→ **Stored dataset items**:
----------------------------------------

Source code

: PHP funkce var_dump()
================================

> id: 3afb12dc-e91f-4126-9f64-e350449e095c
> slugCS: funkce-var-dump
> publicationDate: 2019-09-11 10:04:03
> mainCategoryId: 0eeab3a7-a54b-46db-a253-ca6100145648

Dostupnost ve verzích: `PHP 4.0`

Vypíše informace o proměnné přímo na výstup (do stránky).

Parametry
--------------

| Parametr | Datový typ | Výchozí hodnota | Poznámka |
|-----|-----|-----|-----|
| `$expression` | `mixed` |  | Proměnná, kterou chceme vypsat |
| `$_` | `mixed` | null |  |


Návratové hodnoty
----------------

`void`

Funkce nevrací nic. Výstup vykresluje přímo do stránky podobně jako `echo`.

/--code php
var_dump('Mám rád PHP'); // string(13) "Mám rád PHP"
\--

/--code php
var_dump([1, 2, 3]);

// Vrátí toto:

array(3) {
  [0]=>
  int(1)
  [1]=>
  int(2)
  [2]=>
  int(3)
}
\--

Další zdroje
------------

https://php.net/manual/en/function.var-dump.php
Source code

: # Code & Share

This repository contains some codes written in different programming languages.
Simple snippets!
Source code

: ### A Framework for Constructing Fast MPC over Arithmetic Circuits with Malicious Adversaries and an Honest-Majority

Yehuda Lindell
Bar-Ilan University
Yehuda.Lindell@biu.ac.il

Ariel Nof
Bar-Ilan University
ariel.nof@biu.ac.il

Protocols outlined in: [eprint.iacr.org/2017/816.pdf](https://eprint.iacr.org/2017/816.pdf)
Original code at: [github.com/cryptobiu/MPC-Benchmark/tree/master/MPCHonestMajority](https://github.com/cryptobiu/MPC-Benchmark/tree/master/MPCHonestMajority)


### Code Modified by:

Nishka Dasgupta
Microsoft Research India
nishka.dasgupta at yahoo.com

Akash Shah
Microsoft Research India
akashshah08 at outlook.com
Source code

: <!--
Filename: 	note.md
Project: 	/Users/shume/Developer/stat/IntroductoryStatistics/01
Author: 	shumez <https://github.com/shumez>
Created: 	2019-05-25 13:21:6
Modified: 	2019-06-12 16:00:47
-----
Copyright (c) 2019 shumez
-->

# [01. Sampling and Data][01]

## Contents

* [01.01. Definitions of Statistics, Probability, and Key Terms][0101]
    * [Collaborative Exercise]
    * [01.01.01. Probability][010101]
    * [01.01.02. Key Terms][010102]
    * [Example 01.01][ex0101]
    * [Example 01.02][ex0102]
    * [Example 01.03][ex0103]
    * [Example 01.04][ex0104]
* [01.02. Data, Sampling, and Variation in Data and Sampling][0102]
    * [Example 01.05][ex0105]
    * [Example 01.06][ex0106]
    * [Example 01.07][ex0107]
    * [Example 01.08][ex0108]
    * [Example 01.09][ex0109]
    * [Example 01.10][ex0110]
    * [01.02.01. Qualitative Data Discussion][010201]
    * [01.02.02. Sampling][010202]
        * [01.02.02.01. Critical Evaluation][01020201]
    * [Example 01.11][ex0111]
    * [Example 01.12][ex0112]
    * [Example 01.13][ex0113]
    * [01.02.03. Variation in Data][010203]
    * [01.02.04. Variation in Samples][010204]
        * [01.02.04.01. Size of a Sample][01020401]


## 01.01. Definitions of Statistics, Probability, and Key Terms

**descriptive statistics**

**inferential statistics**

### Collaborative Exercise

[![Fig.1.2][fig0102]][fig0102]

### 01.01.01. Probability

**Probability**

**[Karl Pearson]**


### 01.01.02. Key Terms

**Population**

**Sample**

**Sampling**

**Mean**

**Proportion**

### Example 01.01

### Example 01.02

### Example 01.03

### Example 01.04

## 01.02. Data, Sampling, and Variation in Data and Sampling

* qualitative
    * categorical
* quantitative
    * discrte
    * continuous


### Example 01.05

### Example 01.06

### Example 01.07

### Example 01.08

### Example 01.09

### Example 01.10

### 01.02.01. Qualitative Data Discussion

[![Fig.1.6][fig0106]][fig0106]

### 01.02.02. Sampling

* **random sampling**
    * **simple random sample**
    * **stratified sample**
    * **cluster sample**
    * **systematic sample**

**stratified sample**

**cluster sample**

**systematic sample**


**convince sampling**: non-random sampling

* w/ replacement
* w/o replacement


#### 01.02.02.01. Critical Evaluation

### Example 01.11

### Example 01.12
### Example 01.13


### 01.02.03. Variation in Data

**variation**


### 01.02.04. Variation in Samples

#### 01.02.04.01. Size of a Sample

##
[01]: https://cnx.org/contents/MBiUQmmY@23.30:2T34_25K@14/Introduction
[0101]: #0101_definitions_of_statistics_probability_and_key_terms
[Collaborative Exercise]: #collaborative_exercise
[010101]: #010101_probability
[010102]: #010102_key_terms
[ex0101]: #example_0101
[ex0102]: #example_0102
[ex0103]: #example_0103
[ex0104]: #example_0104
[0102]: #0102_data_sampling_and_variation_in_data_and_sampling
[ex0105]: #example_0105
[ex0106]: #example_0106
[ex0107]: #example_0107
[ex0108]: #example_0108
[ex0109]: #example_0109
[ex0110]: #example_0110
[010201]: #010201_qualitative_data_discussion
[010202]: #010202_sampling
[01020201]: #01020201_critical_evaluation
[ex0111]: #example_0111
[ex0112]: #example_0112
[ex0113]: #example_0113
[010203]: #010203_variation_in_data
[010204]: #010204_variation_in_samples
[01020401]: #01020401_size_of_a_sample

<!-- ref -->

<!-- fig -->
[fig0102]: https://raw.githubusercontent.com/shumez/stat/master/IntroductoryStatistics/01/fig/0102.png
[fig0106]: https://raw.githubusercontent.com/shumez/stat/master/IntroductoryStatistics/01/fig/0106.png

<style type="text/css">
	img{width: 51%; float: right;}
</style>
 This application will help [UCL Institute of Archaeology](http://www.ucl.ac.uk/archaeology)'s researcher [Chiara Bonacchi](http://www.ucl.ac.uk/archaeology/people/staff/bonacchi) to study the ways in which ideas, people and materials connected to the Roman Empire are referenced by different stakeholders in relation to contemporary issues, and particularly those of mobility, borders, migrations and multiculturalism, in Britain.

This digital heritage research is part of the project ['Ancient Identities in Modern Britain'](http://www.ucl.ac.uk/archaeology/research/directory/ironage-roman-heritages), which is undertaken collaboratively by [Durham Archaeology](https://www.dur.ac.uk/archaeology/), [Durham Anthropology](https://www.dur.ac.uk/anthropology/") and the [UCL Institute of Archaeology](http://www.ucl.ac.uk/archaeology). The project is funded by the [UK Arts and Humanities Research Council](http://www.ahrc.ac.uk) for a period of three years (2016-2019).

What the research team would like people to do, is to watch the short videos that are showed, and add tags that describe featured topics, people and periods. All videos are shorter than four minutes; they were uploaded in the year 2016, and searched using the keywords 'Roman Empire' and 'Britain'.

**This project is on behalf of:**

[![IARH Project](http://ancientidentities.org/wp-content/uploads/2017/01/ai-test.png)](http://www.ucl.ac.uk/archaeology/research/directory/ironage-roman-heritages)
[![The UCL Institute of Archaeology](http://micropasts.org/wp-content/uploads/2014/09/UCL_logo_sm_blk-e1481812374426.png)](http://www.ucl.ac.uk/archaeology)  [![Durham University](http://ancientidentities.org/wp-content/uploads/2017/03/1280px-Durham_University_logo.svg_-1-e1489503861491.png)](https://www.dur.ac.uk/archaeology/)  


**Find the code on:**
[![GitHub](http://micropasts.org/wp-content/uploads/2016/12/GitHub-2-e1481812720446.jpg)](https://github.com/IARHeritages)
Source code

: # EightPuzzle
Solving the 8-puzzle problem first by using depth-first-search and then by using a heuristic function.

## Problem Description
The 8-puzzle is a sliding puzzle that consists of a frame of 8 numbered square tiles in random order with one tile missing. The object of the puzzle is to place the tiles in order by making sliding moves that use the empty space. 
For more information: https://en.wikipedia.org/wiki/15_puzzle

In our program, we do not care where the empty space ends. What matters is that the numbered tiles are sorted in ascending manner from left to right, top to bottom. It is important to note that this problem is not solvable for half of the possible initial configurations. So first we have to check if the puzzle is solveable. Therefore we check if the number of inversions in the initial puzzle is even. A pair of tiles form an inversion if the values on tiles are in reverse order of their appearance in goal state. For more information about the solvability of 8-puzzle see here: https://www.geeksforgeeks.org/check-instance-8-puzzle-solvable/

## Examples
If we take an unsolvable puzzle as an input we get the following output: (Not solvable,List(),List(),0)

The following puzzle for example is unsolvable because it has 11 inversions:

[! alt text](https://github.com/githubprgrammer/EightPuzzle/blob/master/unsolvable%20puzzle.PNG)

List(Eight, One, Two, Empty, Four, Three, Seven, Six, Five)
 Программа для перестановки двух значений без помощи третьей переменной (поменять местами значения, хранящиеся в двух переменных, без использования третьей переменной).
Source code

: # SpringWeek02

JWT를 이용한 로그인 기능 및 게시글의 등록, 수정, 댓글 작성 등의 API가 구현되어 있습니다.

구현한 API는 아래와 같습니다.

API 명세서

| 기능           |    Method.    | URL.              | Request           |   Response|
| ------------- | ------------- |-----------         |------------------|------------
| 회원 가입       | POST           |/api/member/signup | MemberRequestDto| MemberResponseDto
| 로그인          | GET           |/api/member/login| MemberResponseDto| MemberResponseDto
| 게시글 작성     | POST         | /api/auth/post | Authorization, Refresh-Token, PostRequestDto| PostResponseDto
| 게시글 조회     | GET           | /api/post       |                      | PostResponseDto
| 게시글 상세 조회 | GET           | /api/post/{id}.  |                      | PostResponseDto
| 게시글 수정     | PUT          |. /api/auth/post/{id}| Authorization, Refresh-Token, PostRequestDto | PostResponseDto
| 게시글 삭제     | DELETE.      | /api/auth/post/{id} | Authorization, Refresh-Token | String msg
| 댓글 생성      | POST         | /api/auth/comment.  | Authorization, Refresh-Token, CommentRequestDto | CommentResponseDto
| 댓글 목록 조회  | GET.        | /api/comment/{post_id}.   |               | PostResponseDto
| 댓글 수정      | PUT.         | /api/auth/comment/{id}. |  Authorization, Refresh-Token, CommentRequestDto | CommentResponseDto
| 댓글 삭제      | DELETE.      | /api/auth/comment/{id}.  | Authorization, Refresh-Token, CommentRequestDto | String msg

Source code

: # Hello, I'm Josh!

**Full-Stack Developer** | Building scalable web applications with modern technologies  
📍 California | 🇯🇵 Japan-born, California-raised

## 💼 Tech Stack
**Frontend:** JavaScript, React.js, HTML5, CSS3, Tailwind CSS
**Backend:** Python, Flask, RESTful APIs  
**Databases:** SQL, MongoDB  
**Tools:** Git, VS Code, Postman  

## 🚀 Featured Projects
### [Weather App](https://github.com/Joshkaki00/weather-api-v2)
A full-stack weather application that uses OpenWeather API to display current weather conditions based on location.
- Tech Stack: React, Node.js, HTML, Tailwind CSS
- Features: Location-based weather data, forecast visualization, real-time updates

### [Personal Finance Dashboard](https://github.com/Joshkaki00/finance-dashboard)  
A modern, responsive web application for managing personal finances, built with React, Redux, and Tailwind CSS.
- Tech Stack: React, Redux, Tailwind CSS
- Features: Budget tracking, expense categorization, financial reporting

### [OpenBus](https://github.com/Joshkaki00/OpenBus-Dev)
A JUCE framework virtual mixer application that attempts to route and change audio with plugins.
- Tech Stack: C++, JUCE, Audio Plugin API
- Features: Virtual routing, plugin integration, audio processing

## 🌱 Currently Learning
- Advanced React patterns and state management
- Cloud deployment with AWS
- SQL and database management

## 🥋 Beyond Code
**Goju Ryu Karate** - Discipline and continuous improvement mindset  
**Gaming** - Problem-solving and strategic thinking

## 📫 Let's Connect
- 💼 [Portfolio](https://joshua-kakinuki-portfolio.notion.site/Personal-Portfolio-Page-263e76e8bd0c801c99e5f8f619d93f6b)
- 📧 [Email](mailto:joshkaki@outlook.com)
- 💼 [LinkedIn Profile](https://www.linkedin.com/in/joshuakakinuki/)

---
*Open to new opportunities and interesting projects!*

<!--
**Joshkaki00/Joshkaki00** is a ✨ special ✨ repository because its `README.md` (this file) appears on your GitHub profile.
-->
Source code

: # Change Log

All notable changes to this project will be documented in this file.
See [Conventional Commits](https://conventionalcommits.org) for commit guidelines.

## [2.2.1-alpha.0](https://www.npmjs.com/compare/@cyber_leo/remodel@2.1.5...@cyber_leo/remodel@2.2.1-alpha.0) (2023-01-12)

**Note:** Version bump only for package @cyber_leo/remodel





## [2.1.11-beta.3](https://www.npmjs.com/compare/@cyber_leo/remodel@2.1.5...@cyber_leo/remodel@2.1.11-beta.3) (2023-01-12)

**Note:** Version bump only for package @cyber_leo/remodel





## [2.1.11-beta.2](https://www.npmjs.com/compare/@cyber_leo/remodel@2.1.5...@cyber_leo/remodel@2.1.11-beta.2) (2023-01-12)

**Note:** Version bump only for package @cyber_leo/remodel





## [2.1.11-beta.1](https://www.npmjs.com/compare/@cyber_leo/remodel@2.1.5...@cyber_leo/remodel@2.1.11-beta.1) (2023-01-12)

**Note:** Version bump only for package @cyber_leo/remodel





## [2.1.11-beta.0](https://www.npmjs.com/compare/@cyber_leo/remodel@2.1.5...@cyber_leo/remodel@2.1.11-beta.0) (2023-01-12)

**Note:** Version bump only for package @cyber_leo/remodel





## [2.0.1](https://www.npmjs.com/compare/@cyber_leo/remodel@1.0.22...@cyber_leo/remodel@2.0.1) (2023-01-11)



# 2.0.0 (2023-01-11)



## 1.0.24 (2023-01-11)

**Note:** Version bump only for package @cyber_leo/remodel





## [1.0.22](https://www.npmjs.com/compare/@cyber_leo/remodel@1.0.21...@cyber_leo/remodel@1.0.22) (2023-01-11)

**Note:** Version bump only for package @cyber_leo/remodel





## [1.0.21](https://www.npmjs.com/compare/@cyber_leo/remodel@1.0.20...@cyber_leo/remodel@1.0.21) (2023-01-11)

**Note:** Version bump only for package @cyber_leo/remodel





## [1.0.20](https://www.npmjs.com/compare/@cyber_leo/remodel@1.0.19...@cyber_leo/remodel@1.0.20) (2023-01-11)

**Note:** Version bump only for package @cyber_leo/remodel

----------------------------------------

→ **Work order**: Only the lines above starting at the one containing "VS Code, Postman" and ending at the one containing "- Tech Stack: React, Node.js, HTML, Tailwind", both included, are to be returned, exactly as they read.

→ **Response**:
**Tools:** Git, VS Code, Postman  

## 🚀 Featured Projects
### [Weather App](https://github.com/Joshkaki00/weather-api-v2)
A full-stack weather application that uses OpenWeather API to display current weather conditions based on location.
- Tech Stack: React, Node.js, HTML, Tailwind CSS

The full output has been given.